> [Aim of the exercise] Lines with the string "should" must each be copied from the listing.

*** Task inputs ***

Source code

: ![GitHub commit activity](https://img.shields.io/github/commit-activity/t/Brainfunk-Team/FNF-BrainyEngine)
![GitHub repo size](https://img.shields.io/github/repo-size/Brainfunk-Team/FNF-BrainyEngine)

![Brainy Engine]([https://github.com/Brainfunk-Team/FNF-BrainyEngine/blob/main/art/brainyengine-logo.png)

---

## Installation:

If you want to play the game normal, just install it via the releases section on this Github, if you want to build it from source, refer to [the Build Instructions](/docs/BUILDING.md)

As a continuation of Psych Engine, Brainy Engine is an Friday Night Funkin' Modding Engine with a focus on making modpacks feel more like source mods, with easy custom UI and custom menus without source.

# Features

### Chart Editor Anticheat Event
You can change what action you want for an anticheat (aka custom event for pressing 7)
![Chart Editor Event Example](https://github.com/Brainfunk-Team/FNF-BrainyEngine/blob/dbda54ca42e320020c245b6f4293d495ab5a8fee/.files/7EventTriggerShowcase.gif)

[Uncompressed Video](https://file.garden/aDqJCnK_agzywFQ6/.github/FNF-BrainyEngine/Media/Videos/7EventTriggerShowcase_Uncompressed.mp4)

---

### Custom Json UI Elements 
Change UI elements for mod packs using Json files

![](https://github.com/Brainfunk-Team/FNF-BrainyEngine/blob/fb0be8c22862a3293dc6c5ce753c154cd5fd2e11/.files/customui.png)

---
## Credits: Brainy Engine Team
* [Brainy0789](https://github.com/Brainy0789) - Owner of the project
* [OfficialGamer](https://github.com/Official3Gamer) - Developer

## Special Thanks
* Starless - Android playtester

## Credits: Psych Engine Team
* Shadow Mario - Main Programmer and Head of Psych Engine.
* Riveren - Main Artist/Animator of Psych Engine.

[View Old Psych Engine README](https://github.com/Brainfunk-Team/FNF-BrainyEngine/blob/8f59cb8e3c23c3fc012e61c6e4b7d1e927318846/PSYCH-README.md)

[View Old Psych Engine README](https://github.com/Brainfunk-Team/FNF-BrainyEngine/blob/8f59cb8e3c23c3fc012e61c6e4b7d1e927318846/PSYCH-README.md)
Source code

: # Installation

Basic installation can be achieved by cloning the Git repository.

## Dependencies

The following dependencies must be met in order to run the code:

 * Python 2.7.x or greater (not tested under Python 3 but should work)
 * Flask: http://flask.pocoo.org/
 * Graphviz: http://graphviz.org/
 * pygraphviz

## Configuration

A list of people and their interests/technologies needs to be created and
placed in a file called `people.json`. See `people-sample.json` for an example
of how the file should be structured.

*** End of Task inputs ***

> [Reply]
 * Python 2.7.x or greater (not tested under Python 3 but should work)
of how the file should be structured.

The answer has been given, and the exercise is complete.